Recorded data:

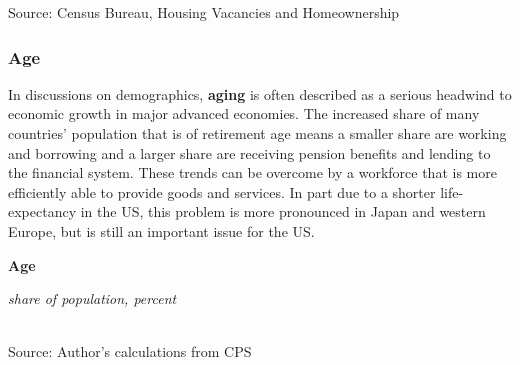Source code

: \documentclass{report}
\newcommand{\tbllink}[1]{\href{https://raw.githubusercontent.com/bdecon/US-chartbook/master/chartbook/data/#1}{\faTable}}
\newcommand{\barylab}[2]{yticklabel style={text width=#1, align=right, 
		style={black!70}, text height=#2},}
\newcommand{\bbar}[2]{extra #1 ticks = {{#2}}, extra #1 tick labels = ,
		extra #1 tick style = {grid=major, grid style={thick, black!25}},}
\newcommand{\barplotnogrid}{xbar=0pt, axis line style={draw=none},
	    yticklabel style={align=left, anchor=east},
      		xmajorticks=false, ymajorgrids=false,   
	    ytick=data, tickwidth=0pt, area legend, reverse legend,
	    nodes near coords, nodes near coords align={horizontal},}
\begin{document}
{{{\begin{minipage}{0.76\textwidth}
\footnotesize{Source: Census Bureau, Housing Vacancies and Homeownership}  \hfill \tbllink{hhform.csv}

\end{minipage}

\newpage

\begin{minipage}{0.76\textwidth}

\subsubsection*{\color{black!70} \seriffont Age}

\small In discussions on demographics, \textbf{aging} is often described as a serious headwind to economic growth in major advanced economies. The increased share of many countries' population that is of retirement age means a smaller share are working and borrowing and a larger share are receiving pension benefits and lending to the financial system. These trends can be overcome by a workforce that is more efficiently able to provide goods and services. In part due to a shorter life-expectancy in the US, this problem is more pronounced in Japan and western Europe, but is still an important issue for the US.

\end{minipage}

\begin{minipage}{0.32\textwidth}
\normalsize \textbf{Age}

\footnotesize{\textit{share of population, percent}}

\hspace*{-4mm} \\
\footnotesize{Source: Author's calculations from CPS}
\end{minipage} \hspace{4mm}
\begin{minipage}{0.4\textwidth}
\small 
\end{minipage}


}}}
\end{document}

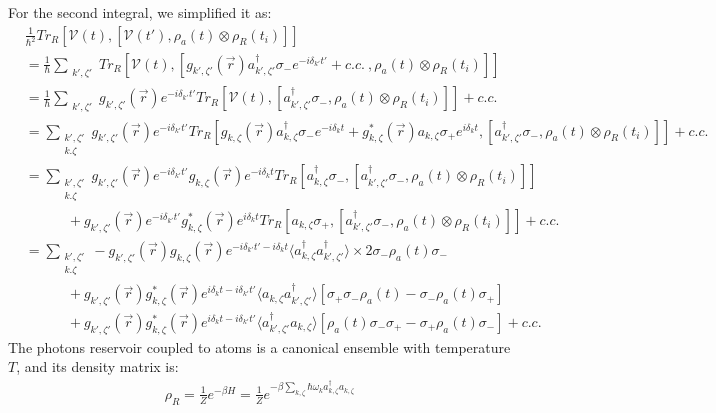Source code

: \documentclass[11pt]{article}
\begin{document}
For the second integral, we simplified it as:
\begin{align}
 &\frac{1}{\hbar^2}Tr_{R} [\mathcal{V}(t), [\mathcal{V}(t'),\rho_a(t)\otimes\rho_R(t_i)]] \\
&= \frac{1}{\hbar} \sum_{\substack{k',\zeta'}}Tr_{R} [ \mathcal{V}(t), [g_{k',\zeta'}(\vec{r})a_{k',\zeta'}^\dagger \sigma_{-} e^{-i\delta_{k'} t'} +c.c.\ , \rho_a(t)\otimes\rho_R(t_i)]]\\
&= \frac{1}{\hbar}\sum_{\substack{k',\zeta'}}g_{k',\zeta'} (\vec{r})e^{-i\delta_{k'} t'}Tr_{R} [ \mathcal{V}(t), [a_{k',\zeta'}^\dagger \sigma_{-} , \rho_a(t)\otimes\rho_R(t_i)] ] + c.c.\\
&=\sum_{\substack{k',\zeta'\\k.\zeta}}g_{k',\zeta'} (\vec{r})e^{-i\delta_{k'} t'}Tr_{R} [g_{k,\zeta}(\vec{r})a_{k,\zeta}^\dagger \sigma_{-} e^{-i\delta_{k} t} + g^*_{k,\zeta}(\vec{r})a_{k,\zeta} \sigma_{+}e^{i\delta_{k} t} , [a_{k',\zeta'}^\dagger \sigma_{-} , \rho_a(t)\otimes\rho_R(t_i)] ] + c.c.\\
&=\sum_{\substack{k',\zeta'\\k.\zeta}}g_{k',\zeta'} (\vec{r})e^{-i\delta_{k'} t'}g_{k,\zeta}(\vec{r})e^{-i\delta_{k} t}Tr_{R} [a_{k,\zeta}^\dagger \sigma_{-}  , [a_{k',\zeta'}^\dagger \sigma_{-} , \rho_a(t)\otimes\rho_R(t_i)] ] \\
&\quad\quad\quad+ g_{k',\zeta'} (\vec{r})e^{-i\delta_{k'} t'}g^*_{k,\zeta}(\vec{r})e^{i\delta_{k} t}Tr_{R} [a_{k,\zeta} \sigma_{+} , [a_{k',\zeta'}^\dagger \sigma_{-} , \rho_a(t)\otimes\rho_R(t_i)] ] + c.c.\\
&=\sum_{\substack{k',\zeta'\\k.\zeta}} -g_{k',\zeta'} (\vec{r})g_{k,\zeta}(\vec{r})e^{-i\delta_{k'} t'-i\delta_{k} t} \langle a_{k,\zeta}^\dagger a_{k',\zeta'}^\dagger \rangle  \times 2\sigma_{-}\rho_a(t) \sigma_{-} \\
&\quad\quad\quad+ g_{k',\zeta'} (\vec{r})g^*_{k,\zeta}(\vec{r})e^{i\delta_{k} t-i\delta_{k'} t'} \langle a_{k,\zeta} a_{k',\zeta'}^\dagger \rangle [\sigma_{+}\sigma_{-}\rho_a(t) - \sigma_{-}\rho_a(t)\sigma_{+}  ]\\
 &\quad\quad\quad+ g_{k',\zeta'} (\vec{r})g^*_{k,\zeta}(\vec{r})e^{i\delta_{k} t-i\delta_{k'} t'} \langle a_{k',\zeta'}^\dagger a_{k,\zeta}  \rangle  [\rho_a(t)\sigma_{-}\sigma_{+} - \sigma_{+}\rho_a(t)\sigma_{-}]+ c.c.
\end{align}
The photons reservoir coupled to atoms is a canonical ensemble with temperature $T$, and its density matrix is:
\begin{align}
\rho_R = \frac{1}{Z} e^{-\beta H} = \frac{1}{Z} e^{-\beta \sum_{k,\zeta}\hbar \omega_k a_{k,\zeta}^\dagger a_{k,\zeta}} 
\end{align}
\end{document}
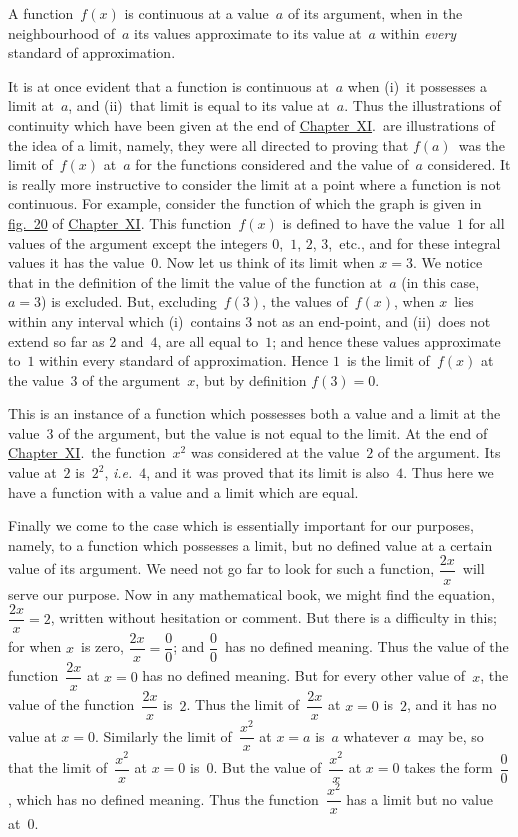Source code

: \documentclass[12pt,leqno]{book}[2005/09/16]
\newcommand{\Chg}[2]{#2}
\newcommand{\Fig}[2][Fig.]{\hyperref[fig:#2]{#1~#2}}
\newcommand{\ChapRef}[2][Chapter]{\hyperref[chapter:#2]{\Chg{#1}{Chapter}~#2}}
\newcommand{\PageSep}[1]{\ignorespaces}
\newcommand{\ie}{\emph{i.e.}}
\begin{document}
A function~$f(x)$ is continuous at a value~$a$
of its argument, when in the neighbourhood
of~$a$ its values approximate to its value at~$a$
within \emph{every} standard of approximation.

It is at once evident that a function is continuous
at~$a$ when (i)~it possesses a limit at~$a$,
and (ii)~that limit is equal to its value at~$a$.
Thus the illustrations of continuity which
have been given at the end of \ChapRef{XI}.\ are
illustrations of the idea of a limit, namely,
they were all directed to proving that $f(a)$~was
the limit of~$f(x)$ at~$a$ for the functions
considered and the value of~$a$ considered. It
is really more instructive to consider the
limit at a point where a function is not continuous.
For example, consider the function
of which the graph is given in \Fig[fig.]{20} of \ChapRef{XI}.
This function~$f(x)$ is defined to have
the value~$1$ for all values of the argument
except the integers $0$,~$1$, $2$, $3$,~etc., and for these
integral values it has the value~$0$. Now let
us think of its limit when $x = 3$. We notice
that in the definition of the limit the value
of the function at~$a$ (in this case, $a = 3$) is excluded.
But, excluding~$f(3)$, the values of~$f(x)$,
when $x$~lies within any interval which
(i)~contains $3$ not as an end-point, and (ii)~does
not extend so far as $2$ and~$4$, are all
equal to~$1$; and hence these values approximate
to~$1$ within every standard of approximation.
Hence $1$~is the limit of~$f(x)$ at the
\PageSep{231}
value~$3$ of the argument~$x$, but by definition
$f(3) = 0$.

This is an instance of a function which
possesses both a value and a limit at the
value~$3$ of the argument, but the value is not
equal to the limit. At the end of \ChapRef{XI}.\
the function~$x^{2}$ was considered at the
value~$2$ of the argument. Its value at~$2$ is~$2^{2}$,
\ie~$4$, and it was proved that its limit is also~$4$.
Thus here we have a function with a
value and a limit which are equal.

Finally we come to the case which is essentially
important for our purposes, namely, to
a function which possesses a limit, but no
defined value at a certain value of its argument.
We need not go far to look for
such a function, $\dfrac{2x}{x}$~will serve our purpose.
Now in any mathematical book, we might
find the equation, $\dfrac{2x}{x} = 2$, written without
hesitation or comment. But there is a difficulty
in this; for when $x$~is zero, $\dfrac{2x}{x} = \dfrac{0}{0}$; and
$\dfrac{0}{0}$~has no defined meaning. Thus the value
of the function~$\dfrac{2x}{x}$ at $x = 0$ has no defined
\PageSep{232}
meaning. But for every other value of~$x$,
the value of the function~$\dfrac{2x}{x}$ is~$2$. Thus the
limit of~$\dfrac{2x}{x}$ at $x = 0$ is~$2$, and it has no value
at $x = 0$. Similarly the limit of~$\dfrac{x^{2}}{x}$ at $x = a$ is~$a$
whatever $a$~may be, so that the limit of~$\dfrac{x^{2}}{x}$
at $x = 0$ is~$0$. But the value of~$\dfrac{x^{2}}{x}$ at $x = 0$
takes the form~$\dfrac{0}{0}$, which has no defined
meaning. Thus the function~$\dfrac{x^{2}}{x}$ has a limit
but no value at~$0$.
\end{document}
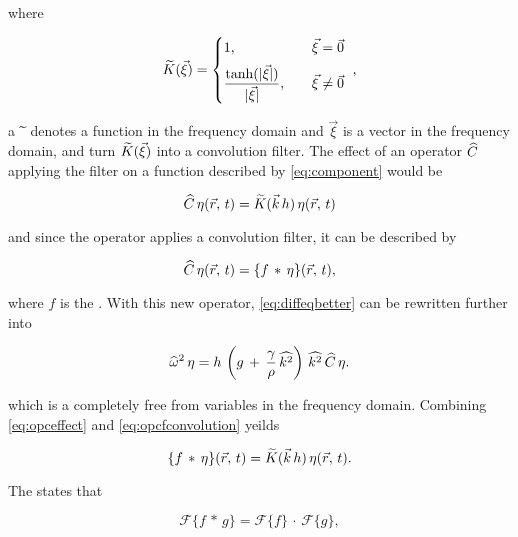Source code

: where

\begin{equation} \label{eq:transkernelofxivec}
\widetilde{K}(\vec{\xi}) = \begin{cases}
1                                                  , & \quad \vec{\xi} = \vec{0} \\[.5em]
\displaystyle\frac{\tanh(|\vec{\xi}|)}{|\vec{\xi}|}, & \quad \vec{\xi} \neq \vec{0}
\end{cases}\ ,
\end{equation}

a $\widetilde{~}$ denotes a function in the frequency domain and $\vec{\xi}$ is a  vector in the frequency domain, and turn $\widetilde{K}(\vec{\xi})$ into a convolution filter. The effect of an operator $\widehat{C}$ applying the filter on a function described by \eqref{eq:component} would be

\begin{equation} \label{eq:opceffect}
\widehat{C}\,\eta(\vec{r},\,t) = \widetilde{K}(\vec{k}\,h)\,\eta(\vec{r},\,t)
\end{equation}

and since the operator applies a convolution filter, it can be described by

\begin{equation} \label{eq:opcfconvolution}
\widehat{C}\,\eta(\vec{r},\,t) = \{f\,*\,\eta\}(\vec{r},\,t),
\end{equation}

where $f$ is the . With this new operator, \eqref{eq:diffeqbetter} can be rewritten further into

\begin{equation} \label{eq:diffeqspatial}
\widehat{\omega}^2\,\eta = h\,\left(g\,+\,\frac{\gamma}{\rho}\,\widehat{k^2}\right)\,\widehat{k^2}\,\widehat{C}\,\eta.
\end{equation}

which is a \PDE completely free from variables in the frequency domain. Combining \eqref{eq:opceffect} and \eqref{eq:opcfconvolution} yeilds

\begin{equation} \label{eq:fconvolutioneffect}
\{f\,*\,\eta\}(\vec{r},\,t) = \widetilde{K}(\vec{k}\,h)\,\eta(\vec{r},\,t).
\end{equation}

The  states that

\begin{equation} \label{eq:convolutiontheorem}
\mathcal{F}\{f\,*\,g\} = \mathcal{F}\{f\}\,\cdot\,\mathcal{F}\{g\},
\end{equation}

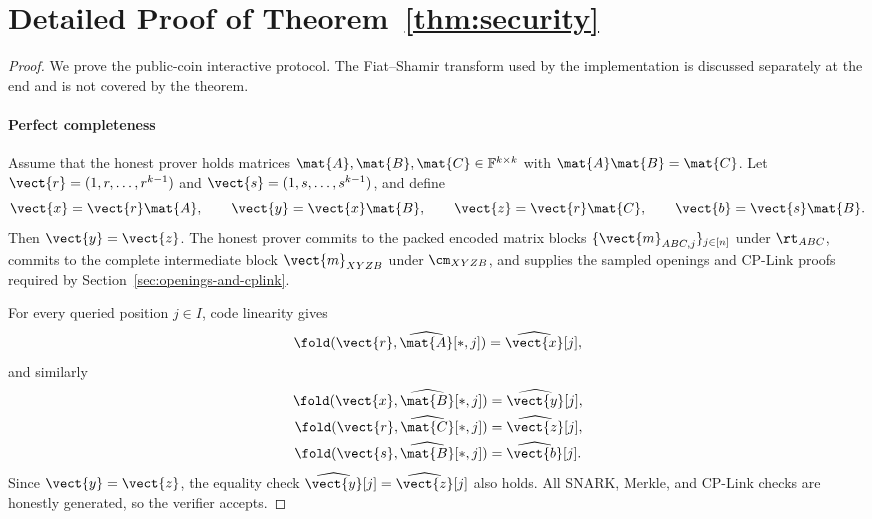 \fi
\section{Detailed Proof of Theorem~\ref{thm:security}}
\label{app:security-proof}

\begin{proof}
We prove the public-coin interactive protocol. The Fiat--Shamir transform used
by the implementation is discussed separately at the end and is not covered by
the theorem.

\paragraph{Perfect completeness}
Assume that the honest prover holds matrices
\(\mat{A},\mat{B},\mat{C}\in\mathbb{F}^{k\times k}\) with
\(\mat{A}\mat{B}=\mat{C}\).  Let
\(\vect{r}=(1,r,\ldots,r^{k-1})\) and
\(\vect{s}=(1,s,\ldots,s^{k-1})\), and define
\[
  \vect{x}=\vect{r}\mat{A},
  \qquad
  \vect{y}=\vect{x}\mat{B},
  \qquad
  \vect{z}=\vect{r}\mat{C},
  \qquad
  \vect{b}=\vect{s}\mat{B}.
\]
Then \(\vect{y}=\vect{z}\).  The honest prover commits to the packed encoded
matrix blocks \(\{\vect{m}_{ABC,j}\}_{j\in[n]}\) under \(\rt_{ABC}\), commits
to the complete intermediate block \(\vect{m}_{XYZB}\) under
\(\cm_{XYZB}\), and supplies the sampled openings and CP-Link proofs required
by Section~\ref{sec:openings-and-cplink}.

For every queried position \(j\in I\), code linearity gives
\[
  \fold(\vect{r},\widehat{\mat{A}}[*,j])
  =
  \widehat{\vect{x}}[j],
\]
and similarly
\[
\begin{aligned}
  \fold(\vect{x},\widehat{\mat{B}}[*,j])
  &= \widehat{\vect{y}}[j],\\
  \fold(\vect{r},\widehat{\mat{C}}[*,j])
  &= \widehat{\vect{z}}[j],\\
  \fold(\vect{s},\widehat{\mat{B}}[*,j])
  &= \widehat{\vect{b}}[j].
\end{aligned}
\]
Since \(\vect{y}=\vect{z}\), the equality check
\(\widehat{\vect{y}}[j]=\widehat{\vect{z}}[j]\) also holds.  All SNARK,
Merkle, and CP-Link checks are honestly generated, so the verifier accepts.


\end{proof}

What is being asked:
The lines from the start of the data through the line that contains "ytick=data, tickwidth=0pt, area" are to be returned exactly, please, with both ends included and every picture left out.

Response:
Source code

: \documentclass{report}
\newcommand{\tbllink}[1]{\href{https://raw.githubusercontent.com/bdecon/US-chartbook/master/chartbook/data/#1}{\faTable}}
\newcommand{\barylab}[2]{yticklabel style={text width=#1, align=right, 
		style={black!70}, text height=#2},}
\newcommand{\bbar}[2]{extra #1 ticks = {{#2}}, extra #1 tick labels = ,
		extra #1 tick style = {grid=major, grid style={thick, black!25}},}
\newcommand{\barplotnogrid}{xbar=0pt, axis line style={draw=none},
	    yticklabel style={align=left, anchor=east},
      		xmajorticks=false, ymajorgrids=false,   
	    ytick=data, tickwidth=0pt, area legend, reverse legend,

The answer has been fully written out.